The researchers report that these results “add to the current literature providing evidence that both premature surgical menopause and premature ovarian failure can have long-lasting negative effects on cognitive function in later life”.
They go on to say that “in terms of surgical menopause, these results suggest that further caution should be used when recommending ovariectomy [oophorectomy] in younger women, and the potential long-term effects on cognitive function are a component of the risk/benefit ratio associated with such surgery”.
This study found a link between premature menopause and memory problems. Strengths of the study include the large number of participants and the fact they were followed prospectively, which reduces the chance of bias. However, as it was a cohort study, it cannot prove that the memory problems were caused by their premature menopause. The researchers analysed the results, taking multiple factors into consideration.
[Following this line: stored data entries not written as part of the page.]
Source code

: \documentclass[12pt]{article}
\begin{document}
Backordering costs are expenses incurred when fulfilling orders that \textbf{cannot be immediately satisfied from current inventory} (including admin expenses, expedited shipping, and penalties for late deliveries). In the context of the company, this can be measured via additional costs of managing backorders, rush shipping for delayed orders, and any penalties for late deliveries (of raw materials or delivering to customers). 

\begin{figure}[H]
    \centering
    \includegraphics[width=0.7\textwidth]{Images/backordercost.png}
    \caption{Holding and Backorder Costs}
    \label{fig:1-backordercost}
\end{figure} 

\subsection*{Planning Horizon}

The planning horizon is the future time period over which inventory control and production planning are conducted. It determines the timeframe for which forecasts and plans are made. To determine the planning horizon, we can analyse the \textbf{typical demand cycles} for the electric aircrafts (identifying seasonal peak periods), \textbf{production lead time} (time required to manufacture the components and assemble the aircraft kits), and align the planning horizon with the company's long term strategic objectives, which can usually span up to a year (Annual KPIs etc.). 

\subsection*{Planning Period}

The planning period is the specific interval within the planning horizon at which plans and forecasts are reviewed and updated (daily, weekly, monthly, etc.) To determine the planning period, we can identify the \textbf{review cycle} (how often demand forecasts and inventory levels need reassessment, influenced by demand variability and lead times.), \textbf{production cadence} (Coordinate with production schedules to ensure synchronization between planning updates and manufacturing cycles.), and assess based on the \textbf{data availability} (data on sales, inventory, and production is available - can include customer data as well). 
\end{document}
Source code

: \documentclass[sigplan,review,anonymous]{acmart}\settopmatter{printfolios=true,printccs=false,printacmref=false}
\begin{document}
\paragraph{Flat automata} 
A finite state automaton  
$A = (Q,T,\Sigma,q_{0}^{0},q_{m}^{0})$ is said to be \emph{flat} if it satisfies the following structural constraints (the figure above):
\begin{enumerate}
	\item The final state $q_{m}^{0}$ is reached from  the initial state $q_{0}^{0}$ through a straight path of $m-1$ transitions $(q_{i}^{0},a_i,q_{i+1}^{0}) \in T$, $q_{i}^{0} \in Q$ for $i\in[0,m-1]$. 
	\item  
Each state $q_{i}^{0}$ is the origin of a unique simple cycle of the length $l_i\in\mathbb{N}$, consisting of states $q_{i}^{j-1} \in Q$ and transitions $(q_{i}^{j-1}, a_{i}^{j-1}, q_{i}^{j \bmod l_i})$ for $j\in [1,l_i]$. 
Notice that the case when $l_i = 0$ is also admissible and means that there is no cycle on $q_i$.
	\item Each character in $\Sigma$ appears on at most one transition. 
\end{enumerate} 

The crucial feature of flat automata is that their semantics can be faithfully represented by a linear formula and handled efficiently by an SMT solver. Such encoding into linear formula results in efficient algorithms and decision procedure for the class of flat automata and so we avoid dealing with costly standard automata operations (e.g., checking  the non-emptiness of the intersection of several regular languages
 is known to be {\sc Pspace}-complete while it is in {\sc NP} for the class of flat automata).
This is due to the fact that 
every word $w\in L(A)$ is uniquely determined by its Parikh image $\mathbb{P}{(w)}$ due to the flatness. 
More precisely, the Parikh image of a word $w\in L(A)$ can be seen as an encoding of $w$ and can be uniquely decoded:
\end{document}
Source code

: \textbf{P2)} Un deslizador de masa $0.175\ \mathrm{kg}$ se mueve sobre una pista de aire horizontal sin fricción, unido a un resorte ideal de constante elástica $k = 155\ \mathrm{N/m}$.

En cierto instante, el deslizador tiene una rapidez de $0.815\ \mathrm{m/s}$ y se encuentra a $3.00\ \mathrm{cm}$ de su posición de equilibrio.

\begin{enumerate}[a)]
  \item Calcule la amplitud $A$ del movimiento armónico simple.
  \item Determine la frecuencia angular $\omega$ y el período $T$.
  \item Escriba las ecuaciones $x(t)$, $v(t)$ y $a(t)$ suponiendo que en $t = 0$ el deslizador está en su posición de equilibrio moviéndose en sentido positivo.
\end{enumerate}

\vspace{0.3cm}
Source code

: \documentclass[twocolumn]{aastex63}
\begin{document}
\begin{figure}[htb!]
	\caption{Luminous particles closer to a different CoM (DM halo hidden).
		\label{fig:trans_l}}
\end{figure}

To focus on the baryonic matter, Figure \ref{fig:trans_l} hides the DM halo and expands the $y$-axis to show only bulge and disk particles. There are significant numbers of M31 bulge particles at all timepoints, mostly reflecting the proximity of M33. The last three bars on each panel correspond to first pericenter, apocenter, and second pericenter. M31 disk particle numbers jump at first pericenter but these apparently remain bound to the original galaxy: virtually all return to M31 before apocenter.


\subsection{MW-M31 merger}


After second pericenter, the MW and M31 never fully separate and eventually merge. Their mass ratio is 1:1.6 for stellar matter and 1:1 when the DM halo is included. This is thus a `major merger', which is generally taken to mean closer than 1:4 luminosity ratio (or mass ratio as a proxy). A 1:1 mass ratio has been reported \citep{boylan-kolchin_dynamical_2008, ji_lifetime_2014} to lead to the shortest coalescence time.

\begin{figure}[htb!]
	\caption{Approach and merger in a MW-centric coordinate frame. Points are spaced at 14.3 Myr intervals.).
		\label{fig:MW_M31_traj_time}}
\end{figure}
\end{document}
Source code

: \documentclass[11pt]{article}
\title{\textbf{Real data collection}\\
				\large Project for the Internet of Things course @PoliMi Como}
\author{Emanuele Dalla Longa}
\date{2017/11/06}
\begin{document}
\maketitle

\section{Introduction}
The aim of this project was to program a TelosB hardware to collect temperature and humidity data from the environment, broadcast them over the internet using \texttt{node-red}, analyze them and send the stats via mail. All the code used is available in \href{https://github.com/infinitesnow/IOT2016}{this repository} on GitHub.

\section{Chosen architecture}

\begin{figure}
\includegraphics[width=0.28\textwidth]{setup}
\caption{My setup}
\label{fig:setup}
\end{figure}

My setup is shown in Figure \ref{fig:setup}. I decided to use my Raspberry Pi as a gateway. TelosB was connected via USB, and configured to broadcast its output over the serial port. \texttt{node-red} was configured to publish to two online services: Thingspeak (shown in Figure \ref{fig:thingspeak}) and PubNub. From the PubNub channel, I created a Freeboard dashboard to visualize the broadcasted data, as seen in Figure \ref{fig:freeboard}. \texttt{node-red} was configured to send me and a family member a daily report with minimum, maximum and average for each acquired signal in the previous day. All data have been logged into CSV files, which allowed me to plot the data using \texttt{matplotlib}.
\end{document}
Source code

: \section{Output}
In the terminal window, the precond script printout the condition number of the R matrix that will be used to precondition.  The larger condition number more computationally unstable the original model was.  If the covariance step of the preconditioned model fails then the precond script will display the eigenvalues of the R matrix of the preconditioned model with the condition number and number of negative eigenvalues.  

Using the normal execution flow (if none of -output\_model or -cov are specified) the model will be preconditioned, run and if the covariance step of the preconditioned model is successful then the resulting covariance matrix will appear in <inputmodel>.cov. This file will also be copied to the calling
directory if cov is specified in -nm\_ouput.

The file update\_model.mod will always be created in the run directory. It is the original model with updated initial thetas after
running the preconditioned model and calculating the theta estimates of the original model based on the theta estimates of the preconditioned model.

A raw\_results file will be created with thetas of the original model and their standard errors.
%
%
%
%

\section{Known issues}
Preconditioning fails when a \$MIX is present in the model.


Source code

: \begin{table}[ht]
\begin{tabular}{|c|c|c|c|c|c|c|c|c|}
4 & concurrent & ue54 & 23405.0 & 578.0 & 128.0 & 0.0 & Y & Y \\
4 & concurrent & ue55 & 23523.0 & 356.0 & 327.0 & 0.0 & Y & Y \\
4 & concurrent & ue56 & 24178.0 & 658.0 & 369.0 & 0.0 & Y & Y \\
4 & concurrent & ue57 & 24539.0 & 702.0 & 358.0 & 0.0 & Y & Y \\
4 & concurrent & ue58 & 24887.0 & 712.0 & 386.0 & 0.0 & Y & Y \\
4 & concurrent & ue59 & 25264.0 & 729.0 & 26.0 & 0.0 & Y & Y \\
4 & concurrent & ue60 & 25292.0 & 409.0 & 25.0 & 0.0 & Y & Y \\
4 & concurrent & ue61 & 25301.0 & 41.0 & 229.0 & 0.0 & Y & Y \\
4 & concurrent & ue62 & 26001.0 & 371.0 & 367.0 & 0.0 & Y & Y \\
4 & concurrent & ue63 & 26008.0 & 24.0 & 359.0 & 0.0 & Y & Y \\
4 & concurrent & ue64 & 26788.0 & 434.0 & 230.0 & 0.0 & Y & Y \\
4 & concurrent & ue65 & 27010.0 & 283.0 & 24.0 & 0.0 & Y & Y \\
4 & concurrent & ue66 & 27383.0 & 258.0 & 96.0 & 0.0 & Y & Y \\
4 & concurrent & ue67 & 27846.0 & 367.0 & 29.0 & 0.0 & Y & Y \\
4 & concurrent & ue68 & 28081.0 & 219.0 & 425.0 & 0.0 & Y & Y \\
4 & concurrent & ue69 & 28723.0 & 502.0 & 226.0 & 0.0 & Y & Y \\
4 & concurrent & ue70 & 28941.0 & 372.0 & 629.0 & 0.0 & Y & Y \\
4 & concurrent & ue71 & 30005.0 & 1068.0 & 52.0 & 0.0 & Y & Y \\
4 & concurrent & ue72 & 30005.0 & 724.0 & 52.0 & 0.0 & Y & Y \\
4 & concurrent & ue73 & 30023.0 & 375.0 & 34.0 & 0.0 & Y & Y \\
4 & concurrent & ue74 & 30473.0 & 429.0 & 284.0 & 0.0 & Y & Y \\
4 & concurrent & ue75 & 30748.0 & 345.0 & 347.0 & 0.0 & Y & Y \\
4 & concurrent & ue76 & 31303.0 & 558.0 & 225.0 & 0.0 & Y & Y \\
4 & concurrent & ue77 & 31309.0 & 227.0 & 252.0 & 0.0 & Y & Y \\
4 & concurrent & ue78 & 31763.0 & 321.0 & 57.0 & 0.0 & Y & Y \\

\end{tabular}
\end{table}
Patient recall, the age of menopause and the type and duration of taking any hormonal therapy may also have been inaccurate. A further limiting factor in this study is that it commenced when women were aged 65, with no diagnosis of dementia. This means it was unable to examine whether premature menopause was related to any cognitive decline or memory problems, including dementia, prior to this age.
It is also worth bearing in mind that 7.6% of the women had premature menopause, which is far higher than the widely believed prevalence estimate of 1%. This means that these results may not directly apply to the general population.
A positive final note is that the researchers found no link between premature menopause and more severe types of cognitive decline, such as dementia.